*** Opening Information supplied ***

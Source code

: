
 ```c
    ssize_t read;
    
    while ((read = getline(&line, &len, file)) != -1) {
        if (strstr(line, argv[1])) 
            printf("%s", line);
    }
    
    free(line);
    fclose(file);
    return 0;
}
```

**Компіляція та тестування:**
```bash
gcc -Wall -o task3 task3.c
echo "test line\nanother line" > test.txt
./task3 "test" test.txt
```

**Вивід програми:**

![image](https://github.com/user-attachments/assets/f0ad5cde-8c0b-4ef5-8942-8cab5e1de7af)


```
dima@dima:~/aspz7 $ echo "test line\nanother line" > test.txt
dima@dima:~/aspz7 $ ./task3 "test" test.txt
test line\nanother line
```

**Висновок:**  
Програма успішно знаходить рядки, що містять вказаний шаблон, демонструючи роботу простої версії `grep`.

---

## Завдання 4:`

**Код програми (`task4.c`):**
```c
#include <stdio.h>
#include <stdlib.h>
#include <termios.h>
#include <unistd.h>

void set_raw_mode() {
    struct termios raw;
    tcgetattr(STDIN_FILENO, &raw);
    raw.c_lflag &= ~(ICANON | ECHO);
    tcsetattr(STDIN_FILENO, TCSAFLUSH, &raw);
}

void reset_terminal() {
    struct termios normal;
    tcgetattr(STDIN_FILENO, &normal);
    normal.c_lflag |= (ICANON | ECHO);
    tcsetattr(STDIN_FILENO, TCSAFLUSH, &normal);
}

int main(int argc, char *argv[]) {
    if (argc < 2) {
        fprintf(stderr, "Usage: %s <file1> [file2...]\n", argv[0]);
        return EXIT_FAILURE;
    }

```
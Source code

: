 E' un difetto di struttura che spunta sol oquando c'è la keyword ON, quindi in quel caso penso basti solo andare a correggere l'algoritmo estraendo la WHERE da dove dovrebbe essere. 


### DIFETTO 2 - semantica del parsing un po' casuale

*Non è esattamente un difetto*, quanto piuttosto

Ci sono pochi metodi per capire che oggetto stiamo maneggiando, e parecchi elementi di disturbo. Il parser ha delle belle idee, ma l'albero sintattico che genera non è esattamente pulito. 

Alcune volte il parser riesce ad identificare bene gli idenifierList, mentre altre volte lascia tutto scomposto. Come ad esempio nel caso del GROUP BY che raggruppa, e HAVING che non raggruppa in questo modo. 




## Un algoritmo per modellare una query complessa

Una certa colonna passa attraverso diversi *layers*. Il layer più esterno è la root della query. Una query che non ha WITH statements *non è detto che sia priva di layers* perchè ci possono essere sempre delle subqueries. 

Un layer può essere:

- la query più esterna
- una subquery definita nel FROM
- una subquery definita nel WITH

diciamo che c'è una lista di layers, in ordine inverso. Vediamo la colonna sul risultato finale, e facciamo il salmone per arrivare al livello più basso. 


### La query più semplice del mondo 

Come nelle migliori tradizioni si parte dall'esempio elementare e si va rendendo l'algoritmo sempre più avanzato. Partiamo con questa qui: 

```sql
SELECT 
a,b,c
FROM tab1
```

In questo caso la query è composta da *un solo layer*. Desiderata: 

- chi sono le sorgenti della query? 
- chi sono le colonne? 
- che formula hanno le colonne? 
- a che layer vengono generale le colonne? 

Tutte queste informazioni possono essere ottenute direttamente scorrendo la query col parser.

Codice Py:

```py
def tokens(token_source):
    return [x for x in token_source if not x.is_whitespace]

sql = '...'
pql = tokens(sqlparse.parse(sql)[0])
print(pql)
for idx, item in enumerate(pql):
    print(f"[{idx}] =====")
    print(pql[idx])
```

*** Closing Information supplied ***

# Task instructions:
The listing above should be repeated in its entirety, unchanged.

# Exercise output:
Source code

:
 ```c
    ssize_t read;
    
    while ((read = getline(&line, &len, file)) != -1) {
        if (strstr(line, argv[1])) 
            printf("%s", line);
    }
    
    free(line);
    fclose(file);
    return 0;
}
```

**Компіляція та тестування:**
```bash
gcc -Wall -o task3 task3.c
echo "test line\nanother line" > test.txt
./task3 "test" test.txt
```

**Вивід програми:**

![image](https://github.com/user-attachments/assets/f0ad5cde-8c0b-4ef5-8942-8cab5e1de7af)


```
dima@dima:~/aspz7 $ echo "test line\nanother line" > test.txt
dima@dima:~/aspz7 $ ./task3 "test" test.txt
test line\nanother line
```

**Висновок:**  
Програма успішно знаходить рядки, що містять вказаний шаблон, демонструючи роботу простої версії `grep`.

---

## Завдання 4:`

**Код програми (`task4.c`):**
```c
#include <stdio.h>
#include <stdlib.h>
#include <termios.h>
#include <unistd.h>

void set_raw_mode() {
    struct termios raw;
    tcgetattr(STDIN_FILENO, &raw);
    raw.c_lflag &= ~(ICANON | ECHO);
    tcsetattr(STDIN_FILENO, TCSAFLUSH, &raw);
}

void reset_terminal() {
    struct termios normal;
    tcgetattr(STDIN_FILENO, &normal);
    normal.c_lflag |= (ICANON | ECHO);
    tcsetattr(STDIN_FILENO, TCSAFLUSH, &normal);
}

int main(int argc, char *argv[]) {
    if (argc < 2) {
        fprintf(stderr, "Usage: %s <file1> [file2...]\n", argv[0]);
        return EXIT_FAILURE;
    }

```
Source code

: E' un difetto di struttura che spunta sol oquando c'è la keyword ON, quindi in quel caso penso basti solo andare a correggere l'algoritmo estraendo la WHERE da dove dovrebbe essere. 


### DIFETTO 2 - semantica del parsing un po' casuale

*Non è esattamente un difetto*, quanto piuttosto

Ci sono pochi metodi per capire che oggetto stiamo maneggiando, e parecchi elementi di disturbo. Il parser ha delle belle idee, ma l'albero sintattico che genera non è esattamente pulito. 

Alcune volte il parser riesce ad identificare bene gli idenifierList, mentre altre volte lascia tutto scomposto. Come ad esempio nel caso del GROUP BY che raggruppa, e HAVING che non raggruppa in questo modo. 




## Un algoritmo per modellare una query complessa

Una certa colonna passa attraverso diversi *layers*. Il layer più esterno è la root della query. Una query che non ha WITH statements *non è detto che sia priva di layers* perchè ci possono essere sempre delle subqueries. 

Un layer può essere:

- la query più esterna
- una subquery definita nel FROM
- una subquery definita nel WITH

diciamo che c'è una lista di layers, in ordine inverso. Vediamo la colonna sul risultato finale, e facciamo il salmone per arrivare al livello più basso. 


### La query più semplice del mondo 

Come nelle migliori tradizioni si parte dall'esempio elementare e si va rendendo l'algoritmo sempre più avanzato. Partiamo con questa qui: 

```sql
SELECT 
a,b,c
FROM tab1
```

In questo caso la query è composta da *un solo layer*. Desiderata: 

- chi sono le sorgenti della query? 
- chi sono le colonne? 
- che formula hanno le colonne? 
- a che layer vengono generale le colonne? 

Tutte queste informazioni possono essere ottenute direttamente scorrendo la query col parser.

Codice Py:

```py
def tokens(token_source):
    return [x for x in token_source if not x.is_whitespace]

sql = '...'
pql = tokens(sqlparse.parse(sql)[0])
print(pql)
for idx, item in enumerate(pql):
    print(f"[{idx}] =====")
    print(pql[idx])
```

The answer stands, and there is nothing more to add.